The growth cone, residing at the helm of elongating neurites, is characterized by the superposition of two geometrically distinct actin networks regulated by RhoGTPase signaling patterns. This complex, dynamic structure, plays an essential role in neuronal development, integrating a variety of extrinsic environmental cues, which serve to both guide the elongating neurite along its route, and ensure the appropriate temporal coordination of many simultaneous neurite elongation events. While much progress has been made in the identification of the molecular players important for neurite elongation and guidance, much less is known about how intra-cellular signaling events coordinate in space and time to control growth cone morphology and function. High resolution imaging of growth cones expressing fluorescent biosensors provide a means to monitor fundamental signaling nodes and directly measure cellular signaling relationships in real time. However, a dearth of automated tools for the extraction of biosensor measurements remains a primary bottleneck for application of this technology to higher throughput studies. Here we remove this bottleneck by developing Growth Cone Analyzer, a computer vision software tool that fully automates the extraction of fluorescent signal in relationship to biologically relevant morphological/dynamic landmarks, from growth cones exhibiting select behaviors. We showcase the tool by focusing first upon the morphological analysis of a structurally heterogeneous set of growth cones. Using these data, we demonstrate that morphodynamic features extracted using Growth Cone Analyzer can be employed to 1) identify latent correlations between growth cone architecture and neurite elongation rate, 2) distinguish subtleties in growth cone morphology/dynamics upon perturbation of seemingly redundant regulators of the RhoGTPase signaling network, and 3) detect the timing of significant transitions in growth cone morphology as a neurite progresses along its trajectory.
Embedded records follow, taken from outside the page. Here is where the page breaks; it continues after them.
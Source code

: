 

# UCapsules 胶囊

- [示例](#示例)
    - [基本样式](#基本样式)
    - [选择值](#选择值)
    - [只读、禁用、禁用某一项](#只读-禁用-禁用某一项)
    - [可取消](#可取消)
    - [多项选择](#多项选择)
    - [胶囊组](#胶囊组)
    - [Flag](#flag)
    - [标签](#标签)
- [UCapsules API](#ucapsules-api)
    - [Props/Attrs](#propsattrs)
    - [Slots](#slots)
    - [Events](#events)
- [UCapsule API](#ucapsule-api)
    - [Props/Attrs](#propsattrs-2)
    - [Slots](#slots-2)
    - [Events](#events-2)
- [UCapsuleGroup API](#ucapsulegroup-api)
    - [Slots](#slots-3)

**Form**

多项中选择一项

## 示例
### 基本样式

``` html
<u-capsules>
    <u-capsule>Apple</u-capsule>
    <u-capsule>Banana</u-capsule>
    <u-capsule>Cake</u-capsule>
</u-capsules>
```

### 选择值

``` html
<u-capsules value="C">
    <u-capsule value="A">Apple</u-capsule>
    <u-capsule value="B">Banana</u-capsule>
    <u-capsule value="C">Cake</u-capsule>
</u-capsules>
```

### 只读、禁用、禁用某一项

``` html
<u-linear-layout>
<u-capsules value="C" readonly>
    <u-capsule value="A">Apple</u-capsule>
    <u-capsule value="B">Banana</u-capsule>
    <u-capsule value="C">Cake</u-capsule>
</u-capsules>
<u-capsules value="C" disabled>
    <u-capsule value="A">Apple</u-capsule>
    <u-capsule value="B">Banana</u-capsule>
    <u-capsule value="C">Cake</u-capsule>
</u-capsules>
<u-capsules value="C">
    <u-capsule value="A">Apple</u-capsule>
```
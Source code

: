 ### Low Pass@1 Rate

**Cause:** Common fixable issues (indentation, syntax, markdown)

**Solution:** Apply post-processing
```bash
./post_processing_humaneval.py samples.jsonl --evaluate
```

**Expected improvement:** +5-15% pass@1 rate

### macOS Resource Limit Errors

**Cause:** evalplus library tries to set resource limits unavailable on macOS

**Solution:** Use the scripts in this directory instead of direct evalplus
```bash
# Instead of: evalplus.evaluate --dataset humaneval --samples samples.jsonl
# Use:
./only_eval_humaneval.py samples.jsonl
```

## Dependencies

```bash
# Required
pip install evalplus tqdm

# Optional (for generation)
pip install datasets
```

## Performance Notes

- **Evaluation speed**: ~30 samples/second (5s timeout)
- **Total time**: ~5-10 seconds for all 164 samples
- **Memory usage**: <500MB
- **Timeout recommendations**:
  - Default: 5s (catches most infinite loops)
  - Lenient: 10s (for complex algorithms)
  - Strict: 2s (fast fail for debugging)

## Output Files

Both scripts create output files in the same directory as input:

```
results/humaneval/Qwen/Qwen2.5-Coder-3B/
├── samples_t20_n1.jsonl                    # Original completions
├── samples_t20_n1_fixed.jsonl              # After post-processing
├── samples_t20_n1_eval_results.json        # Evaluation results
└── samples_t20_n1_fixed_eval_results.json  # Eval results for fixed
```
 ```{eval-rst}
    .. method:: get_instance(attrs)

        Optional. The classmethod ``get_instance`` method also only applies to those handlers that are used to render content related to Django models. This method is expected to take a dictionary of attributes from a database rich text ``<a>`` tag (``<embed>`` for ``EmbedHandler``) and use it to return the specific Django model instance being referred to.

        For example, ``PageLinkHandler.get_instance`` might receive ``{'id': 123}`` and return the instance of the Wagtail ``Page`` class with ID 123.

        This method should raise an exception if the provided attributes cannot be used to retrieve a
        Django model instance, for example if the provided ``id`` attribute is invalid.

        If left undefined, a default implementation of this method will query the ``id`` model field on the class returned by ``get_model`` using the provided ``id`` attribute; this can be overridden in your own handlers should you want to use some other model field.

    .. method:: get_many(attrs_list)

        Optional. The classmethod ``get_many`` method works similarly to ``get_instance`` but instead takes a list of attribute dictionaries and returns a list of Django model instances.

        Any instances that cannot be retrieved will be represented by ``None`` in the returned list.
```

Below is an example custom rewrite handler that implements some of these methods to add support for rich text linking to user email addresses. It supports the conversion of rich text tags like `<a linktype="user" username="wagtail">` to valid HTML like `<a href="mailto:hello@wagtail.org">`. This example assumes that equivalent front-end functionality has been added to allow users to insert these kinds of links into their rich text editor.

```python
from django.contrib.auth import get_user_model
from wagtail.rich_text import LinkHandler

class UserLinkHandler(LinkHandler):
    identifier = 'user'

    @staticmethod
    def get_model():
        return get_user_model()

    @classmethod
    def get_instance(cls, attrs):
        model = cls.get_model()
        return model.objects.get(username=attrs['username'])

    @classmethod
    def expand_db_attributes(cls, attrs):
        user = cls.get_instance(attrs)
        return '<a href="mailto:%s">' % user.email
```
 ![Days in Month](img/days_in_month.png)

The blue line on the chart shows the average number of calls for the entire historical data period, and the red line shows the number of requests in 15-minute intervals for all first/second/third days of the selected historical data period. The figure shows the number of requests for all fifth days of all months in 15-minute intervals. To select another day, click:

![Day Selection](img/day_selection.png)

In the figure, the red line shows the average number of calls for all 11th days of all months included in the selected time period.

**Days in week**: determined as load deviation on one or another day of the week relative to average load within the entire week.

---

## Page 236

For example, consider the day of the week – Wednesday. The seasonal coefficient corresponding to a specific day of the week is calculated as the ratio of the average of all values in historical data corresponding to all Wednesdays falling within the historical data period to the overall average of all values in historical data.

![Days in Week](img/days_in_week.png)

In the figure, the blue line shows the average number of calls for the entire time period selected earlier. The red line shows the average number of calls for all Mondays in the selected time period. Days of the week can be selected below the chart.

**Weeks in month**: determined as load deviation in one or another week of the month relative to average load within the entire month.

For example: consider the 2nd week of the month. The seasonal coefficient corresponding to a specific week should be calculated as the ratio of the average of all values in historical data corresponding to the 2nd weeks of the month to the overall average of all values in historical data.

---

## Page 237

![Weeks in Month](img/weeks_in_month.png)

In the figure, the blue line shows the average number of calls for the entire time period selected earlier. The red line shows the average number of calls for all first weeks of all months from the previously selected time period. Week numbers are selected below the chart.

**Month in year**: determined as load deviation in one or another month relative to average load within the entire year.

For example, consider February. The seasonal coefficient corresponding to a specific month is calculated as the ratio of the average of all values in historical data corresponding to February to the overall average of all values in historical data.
We then illustrate how Growth Cone Analyzer’s utility may be extended beyond morphological studies to facilitate the extraction of high-fidelity spatial profiles of RhoGTPase activation patterns measured via FRET biosensors. Hence these tools provide a vital first step towards future studies aiming to quantify the RhoGTPase signaling patterns regulating neurite elongation and determine how specific RhoGTPase regulators may cooperate to maintain these motifs.